A woman doing yoga on the left and sprinting on the right

Exercising with Endometriosis

Exercise is part of the fuel that keeps me going. Maybe it’s because I’ve always opted for workouts that feel more playful. Starting my day with yoga, pilates, swimming, or a barre class helps to set the tone for my day – mentally, physically, and emotionally.

Living with endometriosis, I’ve noticed though how much I need to be aware of my cycle and adjust my workouts accordingly.

The body is fluid and ever-changing, especially as an ovulating female.

It’s not realistic for me to expect my body to perform exactly the same through the different stages of my cycle. Once I realized this it took a lot of pressure off, especially on the days when my body needed a more restorative workout, but I was trying to push it through a high-intensity workout.

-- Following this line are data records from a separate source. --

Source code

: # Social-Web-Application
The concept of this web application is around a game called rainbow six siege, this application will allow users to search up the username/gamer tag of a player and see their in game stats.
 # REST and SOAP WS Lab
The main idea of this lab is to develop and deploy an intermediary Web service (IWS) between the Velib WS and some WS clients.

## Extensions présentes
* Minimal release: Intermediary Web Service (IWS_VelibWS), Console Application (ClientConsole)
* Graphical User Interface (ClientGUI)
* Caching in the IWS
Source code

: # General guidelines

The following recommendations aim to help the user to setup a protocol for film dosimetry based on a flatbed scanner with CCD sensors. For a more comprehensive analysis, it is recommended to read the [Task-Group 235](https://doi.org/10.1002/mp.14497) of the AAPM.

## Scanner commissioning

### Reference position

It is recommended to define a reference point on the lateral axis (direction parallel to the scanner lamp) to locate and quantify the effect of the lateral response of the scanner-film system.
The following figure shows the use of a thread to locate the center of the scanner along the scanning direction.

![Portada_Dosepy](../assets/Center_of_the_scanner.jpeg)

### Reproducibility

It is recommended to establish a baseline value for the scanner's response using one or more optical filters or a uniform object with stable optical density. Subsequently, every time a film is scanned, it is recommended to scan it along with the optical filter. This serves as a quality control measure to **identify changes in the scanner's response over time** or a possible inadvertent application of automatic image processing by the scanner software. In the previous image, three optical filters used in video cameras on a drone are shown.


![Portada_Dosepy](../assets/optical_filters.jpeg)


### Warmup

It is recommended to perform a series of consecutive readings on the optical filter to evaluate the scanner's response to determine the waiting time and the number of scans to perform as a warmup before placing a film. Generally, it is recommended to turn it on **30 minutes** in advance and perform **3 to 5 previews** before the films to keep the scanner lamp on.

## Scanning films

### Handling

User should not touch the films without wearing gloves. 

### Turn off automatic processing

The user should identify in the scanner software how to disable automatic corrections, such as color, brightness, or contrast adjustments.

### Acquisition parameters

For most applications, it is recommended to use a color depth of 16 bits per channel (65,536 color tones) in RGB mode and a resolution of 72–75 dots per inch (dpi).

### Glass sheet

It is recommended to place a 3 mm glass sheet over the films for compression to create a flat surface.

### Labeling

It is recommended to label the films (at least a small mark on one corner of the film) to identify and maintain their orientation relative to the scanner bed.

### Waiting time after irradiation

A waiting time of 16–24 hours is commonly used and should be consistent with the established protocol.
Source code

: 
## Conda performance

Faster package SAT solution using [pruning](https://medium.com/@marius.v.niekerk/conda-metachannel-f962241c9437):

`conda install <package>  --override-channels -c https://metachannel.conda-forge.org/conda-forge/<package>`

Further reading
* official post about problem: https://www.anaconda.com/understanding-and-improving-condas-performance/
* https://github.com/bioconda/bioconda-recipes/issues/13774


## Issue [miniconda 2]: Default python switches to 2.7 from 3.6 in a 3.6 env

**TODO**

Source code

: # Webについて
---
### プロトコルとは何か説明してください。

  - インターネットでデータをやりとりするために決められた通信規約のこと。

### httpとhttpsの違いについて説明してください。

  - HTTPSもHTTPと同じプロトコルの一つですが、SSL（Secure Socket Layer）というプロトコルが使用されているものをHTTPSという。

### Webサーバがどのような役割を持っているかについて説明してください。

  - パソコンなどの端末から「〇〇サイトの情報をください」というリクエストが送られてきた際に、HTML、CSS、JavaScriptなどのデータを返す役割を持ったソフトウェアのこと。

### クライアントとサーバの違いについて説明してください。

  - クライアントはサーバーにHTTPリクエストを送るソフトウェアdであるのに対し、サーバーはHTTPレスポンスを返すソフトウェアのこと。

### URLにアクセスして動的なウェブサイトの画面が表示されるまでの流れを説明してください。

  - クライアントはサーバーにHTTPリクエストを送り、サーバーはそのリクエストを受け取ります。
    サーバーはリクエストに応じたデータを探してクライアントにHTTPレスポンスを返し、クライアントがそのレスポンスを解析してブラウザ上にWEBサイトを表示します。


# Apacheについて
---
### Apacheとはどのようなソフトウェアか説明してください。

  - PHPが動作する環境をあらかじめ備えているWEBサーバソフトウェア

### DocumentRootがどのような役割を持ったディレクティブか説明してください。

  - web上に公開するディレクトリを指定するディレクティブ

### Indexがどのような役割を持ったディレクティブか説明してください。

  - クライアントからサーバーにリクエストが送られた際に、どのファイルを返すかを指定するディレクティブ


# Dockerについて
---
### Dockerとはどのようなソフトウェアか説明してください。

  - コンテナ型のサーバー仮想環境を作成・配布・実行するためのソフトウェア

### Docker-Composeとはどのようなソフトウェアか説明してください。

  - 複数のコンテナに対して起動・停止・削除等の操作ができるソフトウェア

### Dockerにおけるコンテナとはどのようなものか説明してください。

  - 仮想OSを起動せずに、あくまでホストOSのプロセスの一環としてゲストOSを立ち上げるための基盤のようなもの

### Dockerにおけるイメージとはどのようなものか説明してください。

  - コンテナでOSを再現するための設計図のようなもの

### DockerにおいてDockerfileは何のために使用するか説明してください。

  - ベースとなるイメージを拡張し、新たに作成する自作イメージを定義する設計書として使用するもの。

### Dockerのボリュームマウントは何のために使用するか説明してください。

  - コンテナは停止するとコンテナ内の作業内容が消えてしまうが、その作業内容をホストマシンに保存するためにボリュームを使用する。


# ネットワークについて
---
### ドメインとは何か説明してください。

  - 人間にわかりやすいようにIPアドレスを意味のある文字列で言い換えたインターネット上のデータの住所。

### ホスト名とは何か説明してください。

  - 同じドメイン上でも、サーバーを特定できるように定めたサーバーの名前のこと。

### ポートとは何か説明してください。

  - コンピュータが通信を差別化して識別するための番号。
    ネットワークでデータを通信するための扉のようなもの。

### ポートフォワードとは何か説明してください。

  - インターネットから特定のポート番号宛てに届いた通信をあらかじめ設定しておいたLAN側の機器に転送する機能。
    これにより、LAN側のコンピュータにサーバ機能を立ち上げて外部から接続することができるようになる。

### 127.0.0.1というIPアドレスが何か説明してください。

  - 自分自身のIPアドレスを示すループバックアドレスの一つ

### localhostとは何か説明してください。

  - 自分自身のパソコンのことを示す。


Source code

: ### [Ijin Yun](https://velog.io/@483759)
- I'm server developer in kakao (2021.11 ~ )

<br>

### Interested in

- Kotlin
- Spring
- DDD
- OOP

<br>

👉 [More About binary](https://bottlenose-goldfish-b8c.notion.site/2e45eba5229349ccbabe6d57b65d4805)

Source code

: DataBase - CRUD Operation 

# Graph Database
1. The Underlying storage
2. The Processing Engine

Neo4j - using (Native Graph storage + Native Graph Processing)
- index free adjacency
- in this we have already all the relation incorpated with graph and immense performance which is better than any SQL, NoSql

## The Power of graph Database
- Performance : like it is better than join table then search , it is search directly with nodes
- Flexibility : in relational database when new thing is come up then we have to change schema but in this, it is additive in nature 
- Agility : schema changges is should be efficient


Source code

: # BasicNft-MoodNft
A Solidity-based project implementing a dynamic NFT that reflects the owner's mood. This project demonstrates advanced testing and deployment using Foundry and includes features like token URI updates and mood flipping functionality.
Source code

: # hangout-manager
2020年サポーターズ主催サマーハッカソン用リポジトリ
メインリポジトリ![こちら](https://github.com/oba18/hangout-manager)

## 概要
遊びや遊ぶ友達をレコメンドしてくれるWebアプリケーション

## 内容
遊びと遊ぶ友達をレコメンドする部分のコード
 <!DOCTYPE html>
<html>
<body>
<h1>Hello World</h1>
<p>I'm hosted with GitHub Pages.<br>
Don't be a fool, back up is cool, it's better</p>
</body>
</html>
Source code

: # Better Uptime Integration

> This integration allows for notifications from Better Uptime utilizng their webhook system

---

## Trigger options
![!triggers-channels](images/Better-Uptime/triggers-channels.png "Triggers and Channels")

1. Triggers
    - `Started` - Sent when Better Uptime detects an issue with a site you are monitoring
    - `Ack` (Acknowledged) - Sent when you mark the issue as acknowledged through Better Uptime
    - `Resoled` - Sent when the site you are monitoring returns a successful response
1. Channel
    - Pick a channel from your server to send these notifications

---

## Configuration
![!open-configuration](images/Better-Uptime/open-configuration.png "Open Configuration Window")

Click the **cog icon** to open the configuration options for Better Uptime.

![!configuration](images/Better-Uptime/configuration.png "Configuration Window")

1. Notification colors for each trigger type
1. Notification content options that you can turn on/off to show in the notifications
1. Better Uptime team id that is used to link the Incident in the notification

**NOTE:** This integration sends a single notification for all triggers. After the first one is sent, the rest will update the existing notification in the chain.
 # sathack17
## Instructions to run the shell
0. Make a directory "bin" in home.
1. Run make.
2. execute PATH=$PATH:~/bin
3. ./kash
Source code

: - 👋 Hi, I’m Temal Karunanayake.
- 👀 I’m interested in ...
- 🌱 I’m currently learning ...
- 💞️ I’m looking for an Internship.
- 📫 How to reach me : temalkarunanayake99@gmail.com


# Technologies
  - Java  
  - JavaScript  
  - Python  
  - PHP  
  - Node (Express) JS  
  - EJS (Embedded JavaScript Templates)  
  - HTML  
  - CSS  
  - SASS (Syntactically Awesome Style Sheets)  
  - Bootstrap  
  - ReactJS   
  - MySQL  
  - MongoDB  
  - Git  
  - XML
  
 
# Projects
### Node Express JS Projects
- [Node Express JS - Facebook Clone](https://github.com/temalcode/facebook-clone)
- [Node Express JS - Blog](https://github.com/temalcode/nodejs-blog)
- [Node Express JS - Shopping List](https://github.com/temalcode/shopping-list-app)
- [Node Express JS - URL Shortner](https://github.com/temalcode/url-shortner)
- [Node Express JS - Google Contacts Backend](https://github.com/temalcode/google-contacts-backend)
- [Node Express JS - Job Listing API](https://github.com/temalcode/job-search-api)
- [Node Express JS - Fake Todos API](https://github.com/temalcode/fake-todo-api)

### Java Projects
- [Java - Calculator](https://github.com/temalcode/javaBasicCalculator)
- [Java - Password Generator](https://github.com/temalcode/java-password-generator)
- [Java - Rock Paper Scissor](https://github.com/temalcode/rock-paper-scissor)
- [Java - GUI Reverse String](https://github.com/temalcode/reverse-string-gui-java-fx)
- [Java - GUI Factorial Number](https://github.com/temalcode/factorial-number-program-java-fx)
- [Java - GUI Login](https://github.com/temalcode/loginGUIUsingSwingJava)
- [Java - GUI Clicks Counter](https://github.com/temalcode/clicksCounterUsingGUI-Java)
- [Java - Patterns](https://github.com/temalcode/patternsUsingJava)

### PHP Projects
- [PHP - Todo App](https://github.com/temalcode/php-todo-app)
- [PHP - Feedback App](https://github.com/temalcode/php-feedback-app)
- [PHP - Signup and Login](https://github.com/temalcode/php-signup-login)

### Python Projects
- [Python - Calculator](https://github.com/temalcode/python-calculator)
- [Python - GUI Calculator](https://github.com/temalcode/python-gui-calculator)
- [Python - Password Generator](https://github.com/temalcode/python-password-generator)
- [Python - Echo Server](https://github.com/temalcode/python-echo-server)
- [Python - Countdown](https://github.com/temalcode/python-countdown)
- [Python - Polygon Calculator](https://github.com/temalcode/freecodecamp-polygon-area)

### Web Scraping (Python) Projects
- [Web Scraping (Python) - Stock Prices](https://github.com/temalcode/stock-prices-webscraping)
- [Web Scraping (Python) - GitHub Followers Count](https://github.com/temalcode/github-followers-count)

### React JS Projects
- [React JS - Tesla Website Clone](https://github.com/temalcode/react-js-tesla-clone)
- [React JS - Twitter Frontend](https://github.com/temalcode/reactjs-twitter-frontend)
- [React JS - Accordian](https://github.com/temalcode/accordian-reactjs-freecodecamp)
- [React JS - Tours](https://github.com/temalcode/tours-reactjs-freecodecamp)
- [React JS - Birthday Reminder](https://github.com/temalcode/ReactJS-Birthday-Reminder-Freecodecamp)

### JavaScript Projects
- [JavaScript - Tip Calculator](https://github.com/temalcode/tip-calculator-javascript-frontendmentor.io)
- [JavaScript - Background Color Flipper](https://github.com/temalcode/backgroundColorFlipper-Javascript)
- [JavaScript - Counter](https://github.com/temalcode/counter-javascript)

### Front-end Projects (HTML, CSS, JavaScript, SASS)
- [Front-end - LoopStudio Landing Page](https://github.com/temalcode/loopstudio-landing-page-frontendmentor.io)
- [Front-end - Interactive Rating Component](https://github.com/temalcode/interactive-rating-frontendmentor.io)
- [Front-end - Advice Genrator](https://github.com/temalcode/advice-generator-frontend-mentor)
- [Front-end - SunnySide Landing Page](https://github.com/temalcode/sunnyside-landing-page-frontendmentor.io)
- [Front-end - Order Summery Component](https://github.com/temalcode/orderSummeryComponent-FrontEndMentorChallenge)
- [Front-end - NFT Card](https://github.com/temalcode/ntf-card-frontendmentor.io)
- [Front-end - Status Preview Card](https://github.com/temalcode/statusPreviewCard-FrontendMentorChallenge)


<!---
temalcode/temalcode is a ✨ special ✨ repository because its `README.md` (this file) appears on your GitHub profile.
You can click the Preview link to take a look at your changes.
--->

How exercising can help someone with endometriosis

Let’s start with a high-level view of the benefits of exercise while living with endometriosis.

Exercise can help to relieve and manage emotional stress, which in my opinion can be of the highest priority when living with a chronic illness. It gives us the ability to release both physical and emotional stress.

Exercise also has the ability to strengthen our back and abdominal muscles which can help to relieve low back pain and perhaps even some abdominal cramps during your cycle. These same muscles can also help to improve your posture, which not only supports you in breathing easier (putting your body in a more relaxed state) but also maintains the health of your pelvic floor.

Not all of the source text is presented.